Указывая на способность литературного портрета к редуцированию нарратива, один из первых крупных исследователей этого жанра В. С. Барахов соотносил его с портретом в живописи. «Основной целью как писателя, автора литературного портрета, так и творца живописного портрета, - отмечал исследователь, - является создание художественного образа.» [Барахов, 1985, с. 29]. Итак, в основе портрета - авторская концепция личности. Она может создаваться и посредством повествования - о жизненном и творческом пути (это прерогатива, например, такой разновидности жанра литературного портрета, как силуэт), и преимущественно анарра-тивно - через характеристику мировоззрения, своеобразия творческих принципов литератора и т. п. (прерогатива, скажем, очерка творчества), а может представлять синтез того и другого (мемуарный очерк). На практике жанровые разновидности зачастую трудноразличимы, портрет предстает синтетичным. Думается, это происходит по двум основным причинам. Во-первых, потому, что рефлексия, авторская концепция героя поглощает элементы повествования. К этому выводу пришел в свое время М. Т. Мезенцев, изучая литературные портреты в работах критиков. «Здесь явно проявляется основная особенность портрета как жанра литературной критики, - заключал он, - автор не стремится к строгой последовательности изложения материала. <...>. Мысль его свободна, ассоциативна, автор охотно переходит к рассуждениям эмоционального плана.» [Мезенцев, 1971, с. 78]. Во-вторых, в литературном портрете размывается грань между словом и поступком, событием в жизни героя.
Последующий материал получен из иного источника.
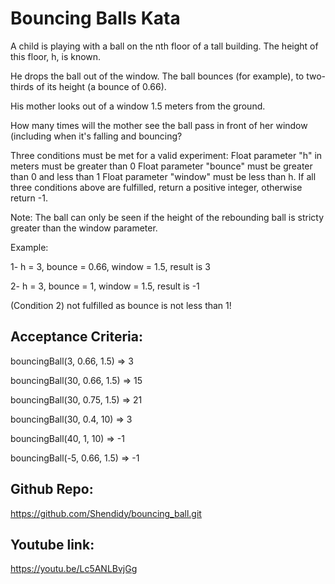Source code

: # Bouncing Balls Kata

A child is playing with a ball on the nth floor of a tall building. The height of this floor, h, is known.

He drops the ball out of the window. The ball bounces (for example), to two-thirds of its height (a bounce of 0.66).

His mother looks out of a window 1.5 meters from the ground.

How many times will the mother see the ball pass in front of her window (including when it's falling and bouncing?

Three conditions must be met for a valid experiment:
Float parameter "h" in meters must be greater than 0
Float parameter "bounce" must be greater than 0 and less than 1
Float parameter "window" must be less than h.
If all three conditions above are fulfilled, return a positive integer, otherwise return -1.

Note:
The ball can only be seen if the height of the rebounding ball is stricty greater than the window parameter.

Example:

1- h = 3, bounce = 0.66, window = 1.5, result is 3

2- h = 3, bounce = 1, window = 1.5, result is -1 

(Condition 2) not fulfilled as bounce is not less than 1!

## Acceptance Criteria:

  bouncingBall(3, 0.66, 1.5) => 3

  bouncingBall(30, 0.66, 1.5) => 15

  bouncingBall(30, 0.75, 1.5) => 21

  bouncingBall(30, 0.4, 10) => 3

  bouncingBall(40, 1, 10) => -1

  bouncingBall(-5, 0.66, 1.5) => -1

  ## Github Repo:

  https://github.com/Shendidy/bouncing_ball.git

  ## Youtube link:
  
  https://youtu.be/Lc5ANLBvjGg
По наблюдению В. И. Конькова, «.в поле зрения автора литературного портрета попадает та часть деяний и поступков портретируемого, которая носит отпечаток его личности, мировоззрения и является результатом его творческого отношения к окружающему миру. Происходит символизация проявлений жизненного начала, и поступок приравнивается к слову. <...>. Закономерен и обратный ход: слово приравнивалось к поступку» [Коньков, 2000, с. 36]. Этим обусловлена непервостепенность во многих литературных портретах собственно повествования и поглощенность его рефлексией.
Под пером Белинского-эпистолографа произошло сочетание двух свободных, открытых, синтетичных жанров - литературного портрета и письма.
В письмах молодого критика представлена целая галерея литературных портретов: Бакунина, Ефремова, Станкевича, Боткина и др. Причем в большинстве случаев их объем тяготеет к минимальному. Это своего рода портреты-миниатюры. Но, что любопытно, многие из них созидаются в целом ряде текстов - от письма к письму. Автор-эпистолограф повторяет и закрепляет ранее обозначенные им портретные характеристики, уточняет их и дополняет. Его «портретная галерея» достаточно разнообразна. Вероятно, сказывался и опыт Белинского-читателя многочисленных мемуарно-
автобиографических произведений, и опыт Белинского-критика, и, наконец, сыграла роль жанровая специфика письма.
Обращение Белинского-эпистолографа к жанру литературного портрета и его «минимизация» связана, во-первых, с самой ситуацией эпистолярной коммуникации: то и другое имеет место в случаях, когда сумма знаний автора письма и адресата о главном герое - общем знакомом одинакова, у автора нет новостей. либо он по той или иной причине не хочет их сообщать. Как бы ни обстояло дело, во-вторых, - он нацелен прежде всего на рефлексию. Его литературные портреты-миниатюры аналитичны. Они соотносятся с биографическим повествованием приблизительно так же, как с автобиографическим повествованием соотносятся фрагменты дневникового характера.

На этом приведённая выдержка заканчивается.